By their nature, critics and “gatekeepers” are considered assholes. When your job entails saying “no” far more than “yes” as both a function of taste and time in a day, it’s a reputation well-earned—if perhaps a bit misguided. Much of the time, my “no” is based on a sort of addict’s tolerance. I have listened to so much rap music in my life. I started with really good shit (or, at very least, good shit and no baseline expectation). The hunt for the high sends me each day to dig through Soundcloud, Bandcamp, my inbox, and any other dark corners where great rap music might hide.

In my current condition, most music flies by me. Bad music gets skipped. I tune out the pedestrian or the merely solid. Sparks of idiosyncratic potential, prodigious technique, particular polish—I can’t pinpoint precisely what catches my ear in advance, but those characteristics of the cures for what ails me.

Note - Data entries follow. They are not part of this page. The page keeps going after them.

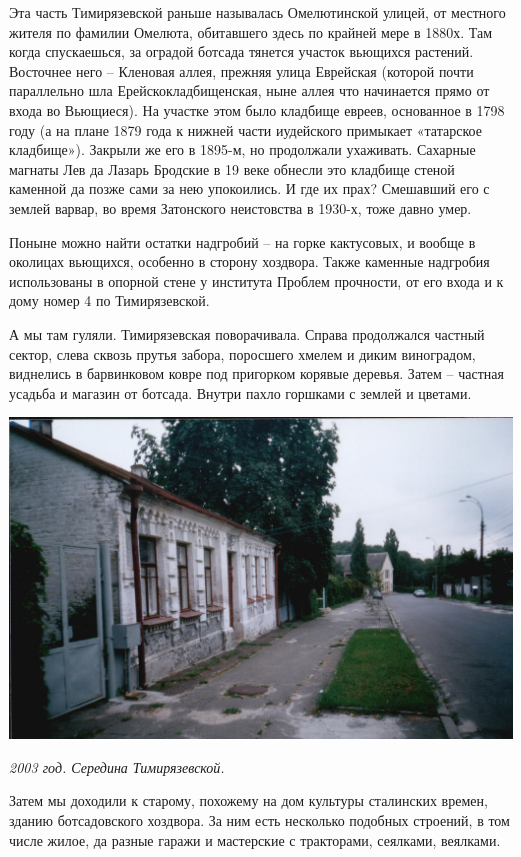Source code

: Эта часть Тимирязевской раньше называлась Омелютинской улицей, от местного жителя по фамилии Омелюта, обитавшего здесь по крайней мере в 1880х. Там когда спускаешься, за оградой ботсада тянется участок вьющихся растений. Восточнее него – Кленовая аллея, прежняя улица Еврейская (которой почти параллельно шла Ерейскокладбищенская, ныне аллея что начинается прямо от входа во Вьющиеся). На участке этом было кладбище евреев, основанное в 1798 году (а на плане 1879 года к нижней части иудейского примыкает «татарское кладбище»). Закрыли же его в 1895-м, но продолжали ухаживать. Сахарные магнаты Лев да Лазарь Бродские в 19 веке обнесли это кладбище стеной каменной да позже сами за нею упокоились. И где их прах? Смешавший его с землей варвар, во время Затонского неистовства в 1930-х, тоже давно умер.

Поныне можно найти остатки надгробий – на горке кактусовых, и вообще в околицах вьющихся, особенно в сторону хоздвора. 
Также каменные надгробия использованы в опорной стене у института Проблем прочности, от его входа и к дому номер 4 по Тимирязевской.

А мы там гуляли. Тимирязевская поворачивала. Справа продолжался частный сектор, слева сквозь прутья забора, поросшего хмелем и диким виноградом, виднелись в барвинковом ковре под пригорком корявые деревья. Затем – частная усадьба и магазин от ботсада. Внутри пахло горшками с землей и цветами.

\begin{center}
\includegraphics[width=\linewidth]{chast-vosp/zver/out0014.jpg}

\textit{2003 год. Середина Тимирязевской.}
\end{center}

Затем мы доходили к старому, похожему на дом культуры сталинских времен, зданию ботсадовского хоздвора. За ним есть несколько подобных строений, в том числе жилое, да разные гаражи и мастерские с тракторами, сеялками, веялками.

Sometimes the fix is pure, catchy fun.

Makinout’s “Playground” should have been an underground hit in New York last year. Goofy, simple, and sneakily catchy, “Playground” crept into my brain and hung in the background radiation, eclipsing future submissions Makinout sent me. While the Bronx rapper’s latest single “X2” doesn’t quite hit his high water mark, it recaptures the same gleeful abandon and askew sensibility (few rappers would successfully serve up an “Itsy Bitsy Teeny Weeny Yellow Polka Dot Bikini” reference) that made his previous single so entertaining.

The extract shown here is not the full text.